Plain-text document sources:

______________________________

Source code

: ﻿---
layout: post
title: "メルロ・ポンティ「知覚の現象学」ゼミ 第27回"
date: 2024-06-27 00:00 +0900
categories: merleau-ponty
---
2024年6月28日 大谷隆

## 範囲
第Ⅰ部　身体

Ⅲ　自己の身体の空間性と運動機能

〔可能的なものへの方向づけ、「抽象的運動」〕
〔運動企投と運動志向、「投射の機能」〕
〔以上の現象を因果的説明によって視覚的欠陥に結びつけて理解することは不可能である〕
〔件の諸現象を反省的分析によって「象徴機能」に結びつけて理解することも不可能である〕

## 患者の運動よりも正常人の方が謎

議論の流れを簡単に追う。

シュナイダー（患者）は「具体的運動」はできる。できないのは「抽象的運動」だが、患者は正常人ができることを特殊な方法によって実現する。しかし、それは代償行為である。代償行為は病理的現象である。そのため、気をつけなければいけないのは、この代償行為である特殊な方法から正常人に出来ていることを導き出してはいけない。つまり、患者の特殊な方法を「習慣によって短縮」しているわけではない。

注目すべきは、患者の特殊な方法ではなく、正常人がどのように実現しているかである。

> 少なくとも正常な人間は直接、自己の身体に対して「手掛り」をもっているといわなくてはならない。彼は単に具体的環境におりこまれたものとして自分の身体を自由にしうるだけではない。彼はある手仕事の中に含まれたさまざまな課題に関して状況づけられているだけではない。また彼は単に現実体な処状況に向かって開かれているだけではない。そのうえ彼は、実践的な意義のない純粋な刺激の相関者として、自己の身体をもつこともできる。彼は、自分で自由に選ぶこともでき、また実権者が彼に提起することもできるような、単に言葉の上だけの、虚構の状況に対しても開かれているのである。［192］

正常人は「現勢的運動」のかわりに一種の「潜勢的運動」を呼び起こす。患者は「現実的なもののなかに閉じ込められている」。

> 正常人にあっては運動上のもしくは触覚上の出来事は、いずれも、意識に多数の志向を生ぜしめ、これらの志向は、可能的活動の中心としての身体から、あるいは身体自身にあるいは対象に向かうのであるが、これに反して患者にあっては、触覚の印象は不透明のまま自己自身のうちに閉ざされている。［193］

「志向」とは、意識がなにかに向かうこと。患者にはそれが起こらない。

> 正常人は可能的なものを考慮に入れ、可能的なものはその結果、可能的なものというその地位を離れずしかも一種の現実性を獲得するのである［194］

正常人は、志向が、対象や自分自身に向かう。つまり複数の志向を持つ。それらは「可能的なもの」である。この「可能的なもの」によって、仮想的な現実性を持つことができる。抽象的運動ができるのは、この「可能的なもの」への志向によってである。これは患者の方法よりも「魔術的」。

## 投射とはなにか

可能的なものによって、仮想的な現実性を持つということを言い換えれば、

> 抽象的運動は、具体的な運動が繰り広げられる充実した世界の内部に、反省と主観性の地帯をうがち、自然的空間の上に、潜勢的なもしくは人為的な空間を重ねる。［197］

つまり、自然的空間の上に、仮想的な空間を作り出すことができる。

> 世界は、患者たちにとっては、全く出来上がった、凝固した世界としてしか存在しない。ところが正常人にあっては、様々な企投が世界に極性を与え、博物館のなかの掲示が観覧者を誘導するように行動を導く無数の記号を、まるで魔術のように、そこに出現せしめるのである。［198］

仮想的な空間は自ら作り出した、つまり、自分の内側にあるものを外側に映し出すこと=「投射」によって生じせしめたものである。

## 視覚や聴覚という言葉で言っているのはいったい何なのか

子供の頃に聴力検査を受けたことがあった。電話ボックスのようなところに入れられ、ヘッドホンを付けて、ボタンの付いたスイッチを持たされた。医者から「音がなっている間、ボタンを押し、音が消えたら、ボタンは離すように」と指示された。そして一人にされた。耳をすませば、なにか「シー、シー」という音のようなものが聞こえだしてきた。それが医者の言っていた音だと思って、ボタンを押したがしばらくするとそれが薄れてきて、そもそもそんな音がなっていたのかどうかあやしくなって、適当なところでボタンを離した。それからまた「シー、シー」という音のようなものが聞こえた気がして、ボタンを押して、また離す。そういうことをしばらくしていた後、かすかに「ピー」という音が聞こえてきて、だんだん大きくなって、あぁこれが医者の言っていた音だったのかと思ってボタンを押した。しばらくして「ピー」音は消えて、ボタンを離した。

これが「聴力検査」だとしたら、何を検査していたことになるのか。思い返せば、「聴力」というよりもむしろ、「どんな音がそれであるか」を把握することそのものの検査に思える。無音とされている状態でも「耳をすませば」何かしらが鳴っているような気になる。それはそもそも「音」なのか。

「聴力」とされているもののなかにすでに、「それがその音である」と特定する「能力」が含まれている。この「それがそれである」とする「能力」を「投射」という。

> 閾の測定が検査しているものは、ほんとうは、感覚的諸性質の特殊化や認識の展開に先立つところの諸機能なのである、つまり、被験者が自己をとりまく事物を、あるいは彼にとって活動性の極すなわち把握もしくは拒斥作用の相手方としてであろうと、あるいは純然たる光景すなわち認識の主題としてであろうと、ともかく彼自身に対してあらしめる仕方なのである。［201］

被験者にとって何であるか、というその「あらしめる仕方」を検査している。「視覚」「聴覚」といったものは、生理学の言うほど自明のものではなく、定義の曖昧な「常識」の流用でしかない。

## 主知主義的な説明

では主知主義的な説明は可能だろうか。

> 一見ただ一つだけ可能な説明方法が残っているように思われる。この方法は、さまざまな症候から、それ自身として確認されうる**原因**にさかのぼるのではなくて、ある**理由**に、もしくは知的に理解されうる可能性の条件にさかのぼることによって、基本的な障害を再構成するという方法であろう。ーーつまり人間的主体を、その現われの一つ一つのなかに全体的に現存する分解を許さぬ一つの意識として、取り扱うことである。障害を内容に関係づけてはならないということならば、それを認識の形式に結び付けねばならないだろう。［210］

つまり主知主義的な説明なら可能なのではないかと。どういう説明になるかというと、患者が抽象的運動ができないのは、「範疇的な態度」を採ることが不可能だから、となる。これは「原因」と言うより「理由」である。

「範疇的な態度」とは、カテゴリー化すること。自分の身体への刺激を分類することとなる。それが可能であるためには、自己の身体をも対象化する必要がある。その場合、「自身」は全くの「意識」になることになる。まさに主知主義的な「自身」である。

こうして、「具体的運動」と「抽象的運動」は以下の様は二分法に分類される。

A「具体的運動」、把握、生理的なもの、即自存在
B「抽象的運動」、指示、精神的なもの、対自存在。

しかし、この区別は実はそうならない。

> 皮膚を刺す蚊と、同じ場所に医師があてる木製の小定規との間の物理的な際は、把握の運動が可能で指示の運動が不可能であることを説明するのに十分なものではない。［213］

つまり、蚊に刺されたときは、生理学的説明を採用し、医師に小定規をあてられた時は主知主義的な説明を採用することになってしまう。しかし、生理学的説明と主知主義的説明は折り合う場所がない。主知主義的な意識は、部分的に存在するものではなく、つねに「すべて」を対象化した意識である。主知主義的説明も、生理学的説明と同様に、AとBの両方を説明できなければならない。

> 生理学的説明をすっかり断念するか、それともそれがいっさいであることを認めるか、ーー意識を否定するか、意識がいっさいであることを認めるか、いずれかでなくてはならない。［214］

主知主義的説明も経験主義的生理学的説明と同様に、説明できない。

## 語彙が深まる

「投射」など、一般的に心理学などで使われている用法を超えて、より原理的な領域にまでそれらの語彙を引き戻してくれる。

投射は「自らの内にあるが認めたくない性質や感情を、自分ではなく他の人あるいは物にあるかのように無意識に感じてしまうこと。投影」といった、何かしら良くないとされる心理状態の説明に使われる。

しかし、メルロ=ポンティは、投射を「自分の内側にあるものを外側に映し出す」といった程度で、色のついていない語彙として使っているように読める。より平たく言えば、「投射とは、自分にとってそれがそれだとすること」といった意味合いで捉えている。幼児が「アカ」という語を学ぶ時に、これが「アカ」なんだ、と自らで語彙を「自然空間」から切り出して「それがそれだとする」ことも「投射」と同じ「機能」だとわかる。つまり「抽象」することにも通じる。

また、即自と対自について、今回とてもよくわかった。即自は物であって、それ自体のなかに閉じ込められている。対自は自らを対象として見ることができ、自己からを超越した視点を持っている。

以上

______________________________

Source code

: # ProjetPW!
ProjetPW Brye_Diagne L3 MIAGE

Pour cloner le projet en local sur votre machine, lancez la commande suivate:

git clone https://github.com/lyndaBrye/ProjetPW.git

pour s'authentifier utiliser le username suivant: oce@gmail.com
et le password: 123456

______________________________

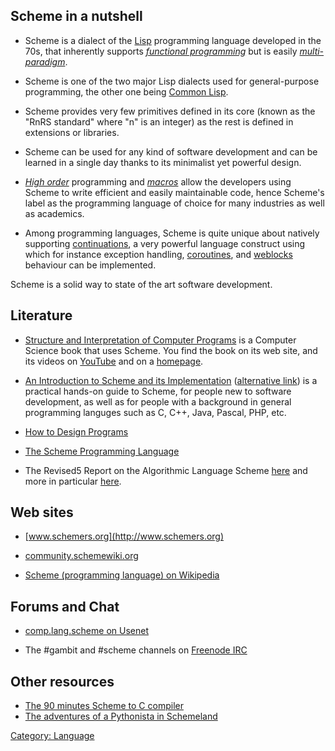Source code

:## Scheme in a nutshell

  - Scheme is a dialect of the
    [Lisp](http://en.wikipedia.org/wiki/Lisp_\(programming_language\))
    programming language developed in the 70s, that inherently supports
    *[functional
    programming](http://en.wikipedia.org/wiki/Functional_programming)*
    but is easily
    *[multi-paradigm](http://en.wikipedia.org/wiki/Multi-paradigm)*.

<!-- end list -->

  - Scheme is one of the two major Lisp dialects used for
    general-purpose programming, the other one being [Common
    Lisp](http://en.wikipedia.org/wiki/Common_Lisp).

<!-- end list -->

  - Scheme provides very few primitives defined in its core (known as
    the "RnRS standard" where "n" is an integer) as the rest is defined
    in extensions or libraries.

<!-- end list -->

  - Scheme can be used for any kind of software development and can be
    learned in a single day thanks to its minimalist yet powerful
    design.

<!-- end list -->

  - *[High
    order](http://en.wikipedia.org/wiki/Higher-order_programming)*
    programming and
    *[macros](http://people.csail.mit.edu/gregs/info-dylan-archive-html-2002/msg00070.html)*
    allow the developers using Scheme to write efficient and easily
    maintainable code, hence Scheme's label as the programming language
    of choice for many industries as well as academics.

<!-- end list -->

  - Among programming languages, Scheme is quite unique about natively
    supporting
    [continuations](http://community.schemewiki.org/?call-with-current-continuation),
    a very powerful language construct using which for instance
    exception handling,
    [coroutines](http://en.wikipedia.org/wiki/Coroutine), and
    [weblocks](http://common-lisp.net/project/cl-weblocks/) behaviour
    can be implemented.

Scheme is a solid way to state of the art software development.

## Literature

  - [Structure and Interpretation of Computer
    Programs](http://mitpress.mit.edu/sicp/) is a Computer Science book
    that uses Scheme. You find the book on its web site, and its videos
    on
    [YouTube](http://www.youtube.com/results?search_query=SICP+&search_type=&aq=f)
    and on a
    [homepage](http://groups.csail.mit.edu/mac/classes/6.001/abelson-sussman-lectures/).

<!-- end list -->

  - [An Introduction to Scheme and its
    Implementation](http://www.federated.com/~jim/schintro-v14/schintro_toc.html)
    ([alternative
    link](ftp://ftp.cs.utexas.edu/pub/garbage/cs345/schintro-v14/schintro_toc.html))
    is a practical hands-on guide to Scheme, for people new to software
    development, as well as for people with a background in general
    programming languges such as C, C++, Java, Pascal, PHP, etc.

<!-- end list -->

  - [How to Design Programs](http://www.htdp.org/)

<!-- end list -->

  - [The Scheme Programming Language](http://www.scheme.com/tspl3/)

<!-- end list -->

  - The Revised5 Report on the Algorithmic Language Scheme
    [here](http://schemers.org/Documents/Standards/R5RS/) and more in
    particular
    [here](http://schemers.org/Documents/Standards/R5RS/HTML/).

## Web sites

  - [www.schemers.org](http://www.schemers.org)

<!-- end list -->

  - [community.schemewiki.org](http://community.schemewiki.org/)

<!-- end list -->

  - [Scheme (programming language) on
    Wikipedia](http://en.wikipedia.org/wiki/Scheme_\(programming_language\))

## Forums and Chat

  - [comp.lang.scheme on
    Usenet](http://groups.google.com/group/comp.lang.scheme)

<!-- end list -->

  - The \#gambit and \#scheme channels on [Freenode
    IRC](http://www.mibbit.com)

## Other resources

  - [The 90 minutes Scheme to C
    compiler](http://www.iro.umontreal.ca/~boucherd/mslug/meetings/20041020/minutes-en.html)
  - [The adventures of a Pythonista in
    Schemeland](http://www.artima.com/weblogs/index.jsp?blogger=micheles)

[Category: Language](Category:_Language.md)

______________________________

[EXERCISE PROMPT]
The expected output is every line of the records in which the string "minutes" appears.

[TASK OUTPUT]
  - [The 90 minutes Scheme to C
    compiler](http://www.iro.umontreal.ca/~boucherd/mslug/meetings/20041020/minutes-en.html)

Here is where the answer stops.